Casi todo el mundo conoce una película de John Huston llamada ‘The man who would be king’. Son menos los que han leído el magnífico relato de Kipling en el que está basada. Y menos aún quienes saben que el Premio Nobel británico basó los personajes de su historia en uno real: Josiah Harlan, norteamericano, cuáquero, masón, que, a mediados del siglo XIX, se adentró en Afganistán con el propósito de hacerse con su propio imperio y que, de hecho, alcanzó el título de Príncipe de Ghor, recóndito territorio situado en las cumbres del Hindu
Kush.

A aquel país de los que no tenían fe y ahora la tienen bien impuesta, al parecer los pastún actuales, llegarían en el relato nada políticamente correcto de Kipling, dos desertores británicos, Danny Dravot y Peachey Carnehan, guiados por su ideal masónica, su fe en la riqueza y su convicción de que, al final del camino, encontrarían el tesoro perdido de Iskander. Encontraron, además, algo mucho más valioso, algo que Aleister Crowley, contemporáneo infame y fascinante de Kipling, definiría más tarde cuando escribió en El Libro de la Ley: «todo hombre, toda mujer, es una estrella». Danny y Peachey, deshechos del Imperio, escoria de Occidente, descubrieron en el camino a Kafiristán que todos podemos ser reyes de nuestro propio destino. Pero bien es verdad que por poco tiempo. Danny sería despeñado y Peachey sobreviviría milagrosamente a su crucifixión para contárnoslo.

La acción comienza en una tienda de productos típicos para turistas en cualquier zoco de la inmensa india : un microcosmos donde se dispone de todos los pequeños objetos necesarios para contar la peripecia. En escena hay dos actores y dos acompañantes que hacen música, llenan la escena, interpretan mil recursos y son tan importantes o más que los protagonistas.
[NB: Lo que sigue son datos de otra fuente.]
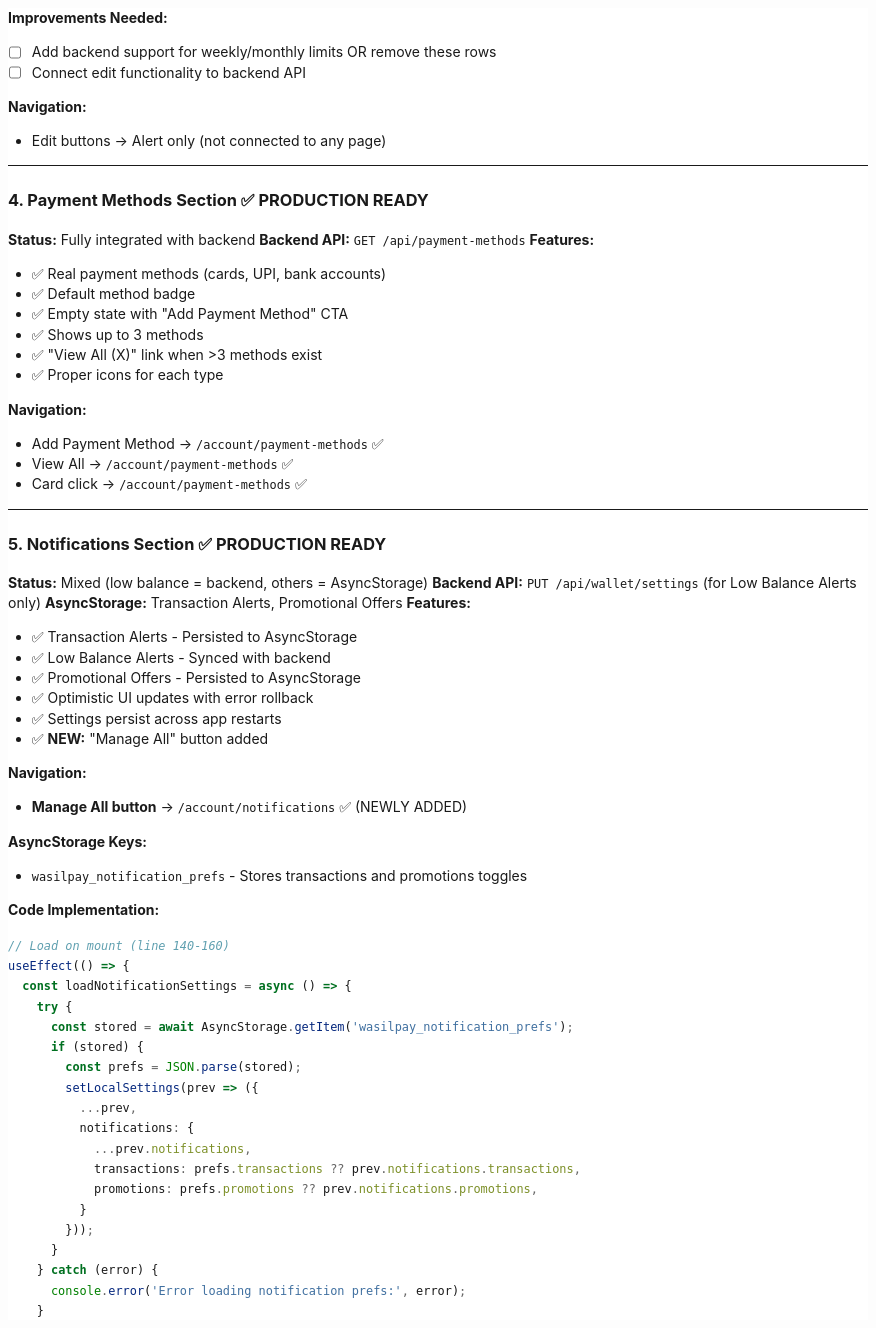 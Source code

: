 **Improvements Needed:**
- [ ] Add backend support for weekly/monthly limits OR remove these rows
- [ ] Connect edit functionality to backend API

**Navigation:**
- Edit buttons → Alert only (not connected to any page)

---

### 4. **Payment Methods Section** ✅ PRODUCTION READY
**Status:** Fully integrated with backend
**Backend API:** `GET /api/payment-methods`
**Features:**
- ✅ Real payment methods (cards, UPI, bank accounts)
- ✅ Default method badge
- ✅ Empty state with "Add Payment Method" CTA
- ✅ Shows up to 3 methods
- ✅ "View All (X)" link when >3 methods exist
- ✅ Proper icons for each type

**Navigation:**
- Add Payment Method → `/account/payment-methods` ✅
- View All → `/account/payment-methods` ✅
- Card click → `/account/payment-methods` ✅

---

### 5. **Notifications Section** ✅ PRODUCTION READY
**Status:** Mixed (low balance = backend, others = AsyncStorage)
**Backend API:** `PUT /api/wallet/settings` (for Low Balance Alerts only)
**AsyncStorage:** Transaction Alerts, Promotional Offers
**Features:**
- ✅ Transaction Alerts - Persisted to AsyncStorage
- ✅ Low Balance Alerts - Synced with backend
- ✅ Promotional Offers - Persisted to AsyncStorage
- ✅ Optimistic UI updates with error rollback
- ✅ Settings persist across app restarts
- ✅ **NEW:** "Manage All" button added

**Navigation:**
- **Manage All button** → `/account/notifications` ✅ (NEWLY ADDED)

**AsyncStorage Keys:**
- `wasilpay_notification_prefs` - Stores transactions and promotions toggles

**Code Implementation:**
```typescript
// Load on mount (line 140-160)
useEffect(() => {
  const loadNotificationSettings = async () => {
    try {
      const stored = await AsyncStorage.getItem('wasilpay_notification_prefs');
      if (stored) {
        const prefs = JSON.parse(stored);
        setLocalSettings(prev => ({
          ...prev,
          notifications: {
            ...prev.notifications,
            transactions: prefs.transactions ?? prev.notifications.transactions,
            promotions: prefs.promotions ?? prev.notifications.promotions,
          }
        }));
      }
    } catch (error) {
      console.error('Error loading notification prefs:', error);
    }
``` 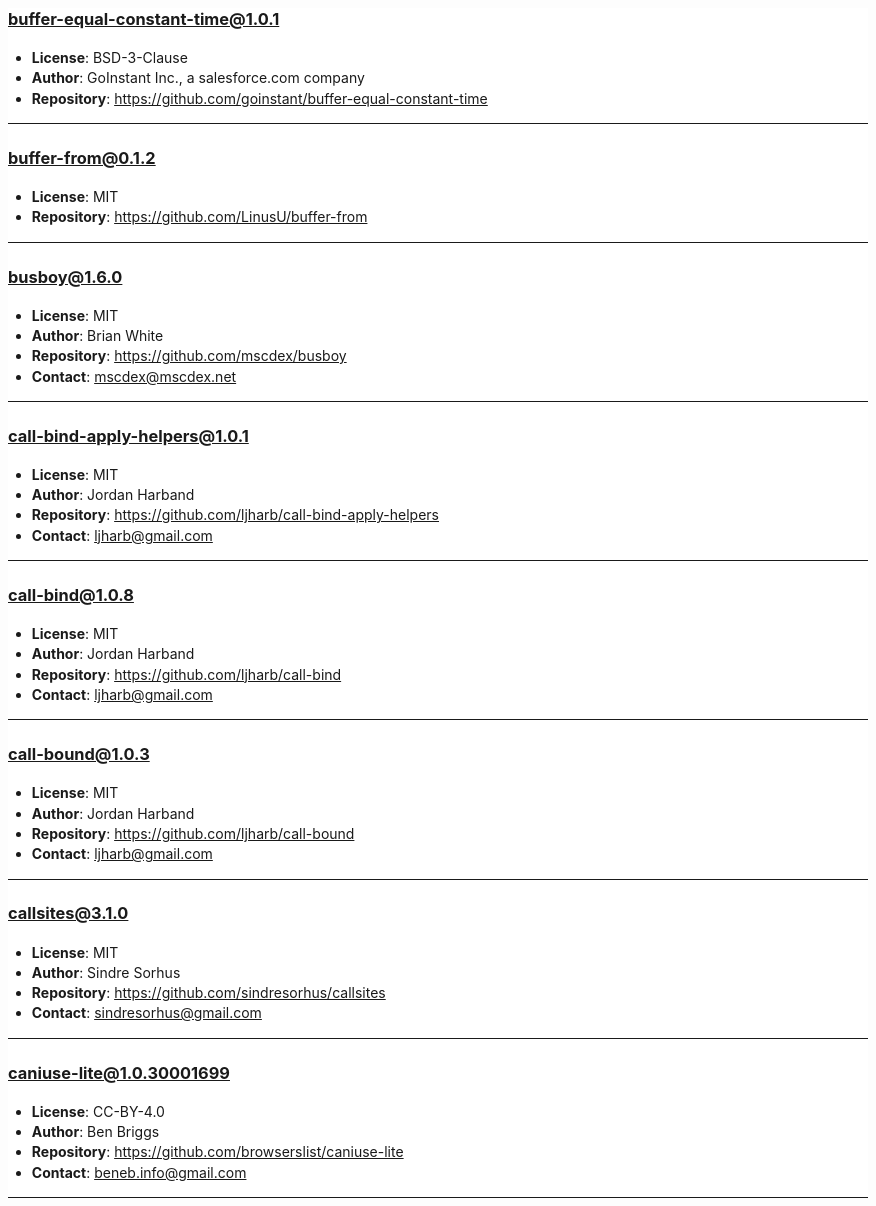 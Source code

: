 ### buffer-equal-constant-time@1.0.1
- **License**: BSD-3-Clause
- **Author**: GoInstant Inc., a salesforce.com company
- **Repository**: https://github.com/goinstant/buffer-equal-constant-time

---
### buffer-from@0.1.2
- **License**: MIT
- **Repository**: https://github.com/LinusU/buffer-from

---
### busboy@1.6.0
- **License**: MIT
- **Author**: Brian White
- **Repository**: https://github.com/mscdex/busboy
- **Contact**: mscdex@mscdex.net

---
### call-bind-apply-helpers@1.0.1
- **License**: MIT
- **Author**: Jordan Harband
- **Repository**: https://github.com/ljharb/call-bind-apply-helpers
- **Contact**: ljharb@gmail.com

---
### call-bind@1.0.8
- **License**: MIT
- **Author**: Jordan Harband
- **Repository**: https://github.com/ljharb/call-bind
- **Contact**: ljharb@gmail.com

---
### call-bound@1.0.3
- **License**: MIT
- **Author**: Jordan Harband
- **Repository**: https://github.com/ljharb/call-bound
- **Contact**: ljharb@gmail.com

---
### callsites@3.1.0
- **License**: MIT
- **Author**: Sindre Sorhus
- **Repository**: https://github.com/sindresorhus/callsites
- **Contact**: sindresorhus@gmail.com

---
### caniuse-lite@1.0.30001699
- **License**: CC-BY-4.0
- **Author**: Ben Briggs
- **Repository**: https://github.com/browserslist/caniuse-lite
- **Contact**: beneb.info@gmail.com

--- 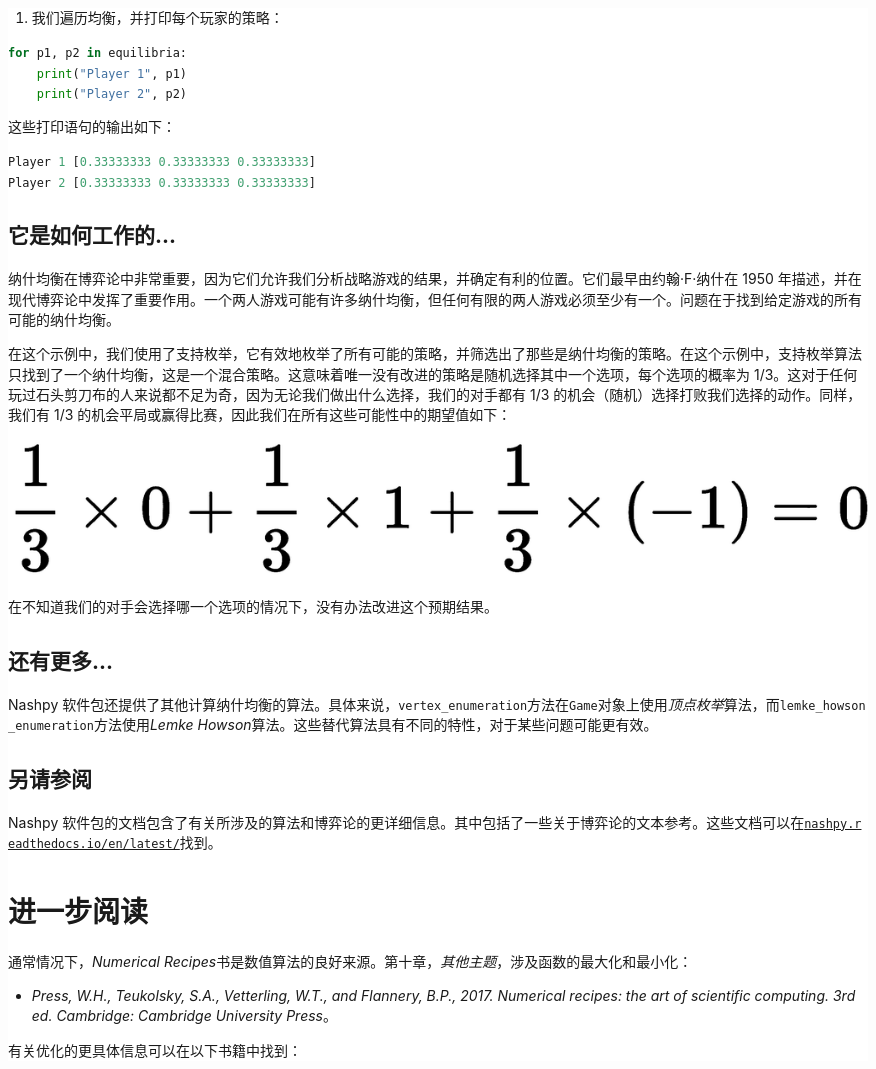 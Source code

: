 1.  我们遍历均衡，并打印每个玩家的策略：

```py
for p1, p2 in equilibria:
    print("Player 1", p1)
    print("Player 2", p2)
```

这些打印语句的输出如下：

```py
Player 1 [0.33333333 0.33333333 0.33333333]
Player 2 [0.33333333 0.33333333 0.33333333]
```

## 它是如何工作的...

纳什均衡在博弈论中非常重要，因为它们允许我们分析战略游戏的结果，并确定有利的位置。它们最早由约翰·F·纳什在 1950 年描述，并在现代博弈论中发挥了重要作用。一个两人游戏可能有许多纳什均衡，但任何有限的两人游戏必须至少有一个。问题在于找到给定游戏的所有可能的纳什均衡。

在这个示例中，我们使用了支持枚举，它有效地枚举了所有可能的策略，并筛选出了那些是纳什均衡的策略。在这个示例中，支持枚举算法只找到了一个纳什均衡，这是一个混合策略。这意味着唯一没有改进的策略是随机选择其中一个选项，每个选项的概率为 1/3。这对于任何玩过石头剪刀布的人来说都不足为奇，因为无论我们做出什么选择，我们的对手都有 1/3 的机会（随机）选择打败我们选择的动作。同样，我们有 1/3 的机会平局或赢得比赛，因此我们在所有这些可能性中的期望值如下：

![](img/e8194320-0a11-4aaa-b6ff-58939c4505f7.png)

在不知道我们的对手会选择哪一个选项的情况下，没有办法改进这个预期结果。

## 还有更多...

Nashpy 软件包还提供了其他计算纳什均衡的算法。具体来说，`vertex_enumeration`方法在`Game`对象上使用*顶点枚举*算法，而`lemke_howson_enumeration`方法使用*Lemke Howson*算法。这些替代算法具有不同的特性，对于某些问题可能更有效。

## 另请参阅

Nashpy 软件包的文档包含了有关所涉及的算法和博弈论的更详细信息。其中包括了一些关于博弈论的文本参考。这些文档可以在[`nashpy.readthedocs.io/en/latest/`](https://nashpy.readthedocs.io/en/latest/)找到。

# 进一步阅读

通常情况下，*Numerical Recipes*书是数值算法的良好来源。第十章，*其他主题*，涉及函数的最大化和最小化：

+   *Press, W.H., Teukolsky, S.A., Vetterling, W.T., and Flannery, B.P., 2017\. Numerical recipes: the art of scientific computing. 3rd ed. Cambridge: Cambridge University Press*。

有关优化的更具体信息可以在以下书籍中找到：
El espectáculo remite a la esencialidad del ru´hozi, el teatro tradicional persa, aunque sin renunciar a la mirada occidental. Porque esta es la historia de dos europeos que se adentran en un Oriente recóndito con todos sus prejuicios y sus ilusiones; sus comentarios son a veces, desde la perspectiva de la corrección política contemporánea, racistas, sexistas y notablemente agresivos. ‘Si hubiéramos difuminado o eludido estas cosas, -dice el maduro y efectivo adaptador y director de la obra, Ignacio García May- habríamos traicionado el corazón de la historia. No queremos disimular, embellecer ni tampoco afear: nuestro deseo es mostrar cómo fue aquel mundo, cómo fueron aquellos personajes, y hasta que punto somos herederos, o no, de su experiencia. Mucho nos tememos que la civilización de hoy se ha quedado, tan sólo, con los impulsos más agresivos y despreciables de aquella gente, pero ignorando lo que de bueno pudo haber en sus gestas: el coraje, la audacia, la fascinación. En resumen: una cierta aspiración a la grandeza que acaso suene hoy melancólicamente anacrónica’. Si señor, tiene usted razón.

Para García May, quizá como reacción frente al mundo moderno que durante aquel siglo XIX se anunciaba ya como implacable, la época estuvo llena de aventureros como los descritos por Kipling. Occidentales que renunciaban a su propio mundo para adentrarse allí donde sus compatriotas no habían llegado nunca, en busca de sueños en apariencia materiales pero con connotaciones idealistas.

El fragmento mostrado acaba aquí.